(INPUT MATERIAL Opens)

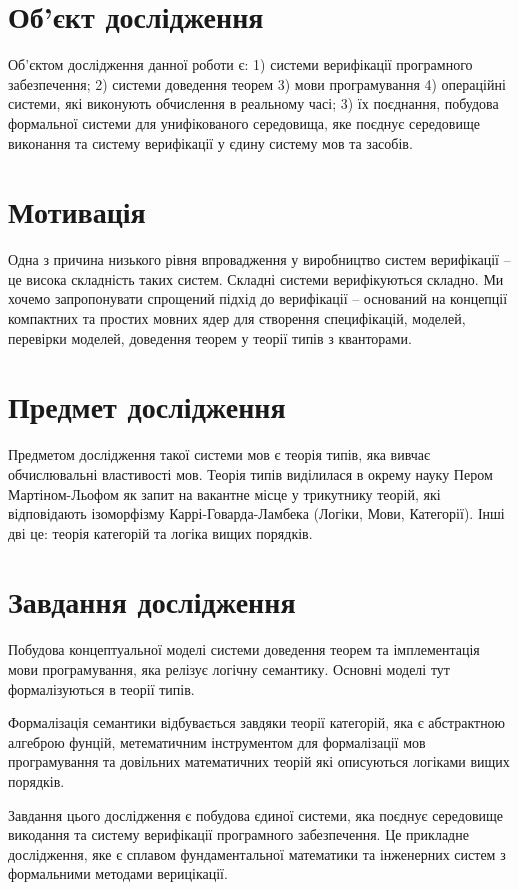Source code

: \section{Об'єкт дослідження}
Об'єктом дослідження данної роботи є: 1) системи верифікації
програмного забезпечення; 2) системи доведення теорем 3) мови програмування
4) операційні системи, які виконують
обчислення в реальному часі; 3) їх поєднання, побудова формальної системи для
унифікованого середовища, яке поєднує середовище виконання та систему
верифікації у єдину систему мов та засобів.

\section{Мотивація}
Одна з причина низького рівня впровадження у виробництво систем
верифікації -- це висока складність таких систем. Складні системи
верифікуються складно. Ми хочемо запропонувати спрощений
підхід до верифікації -- оснований на концепції компактних
та простих мовних ядер для створення специфікацій, моделей,
перевірки моделей, доведення теорем у теорії типів з кванторами.

\section{Предмет дослідження}
Предметом дослідження такої системи мов є теорія типів, яка вивчає обчислювальні властивості мов.
Теорія типів виділилася в окрему науку Пером Мартіном-Льофом як запит на вакантне місце у
трикутнику теорій, які відповідають ізоморфізму Каррі-Говарда-Ламбека (Логіки, Мови, Категорії).
Інші дві це: теорія категорій та логіка вищих порядків.

\section{Завдання дослідження}
Побудова концептуальної моделі системи доведення теорем та
імплементація мови програмування,
яка релізує логічну семантику. Основні моделі тут формалізуються в теорії типів.

Формалізація семантики відбувається завдяки теорії категорій,
яка є абстрактною алгеброю фунцій, метематичним інструментом
для формалізації мов програмування та довільних
математичних теорій які описуються логіками вищих порядків.

Завдання цього дослідження є побудова єдиної системи, яка поєднує середовище
викодання та систему верифікації програмного забезпечення. Це прикладне дослідження,
яке є сплавом фундаментальної математики та інженерних систем з формальними методами верицікації.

(INPUT MATERIAL Closes)

PROBLEM TO WORK ON. Please show every line above that includes the word "теорій".

ANSWER TO THIS TASK.
трикутнику теорій, які відповідають ізоморфізму Каррі-Говарда-Ламбека (Логіки, Мови, Категорії).
математичних теорій які описуються логіками вищих порядків.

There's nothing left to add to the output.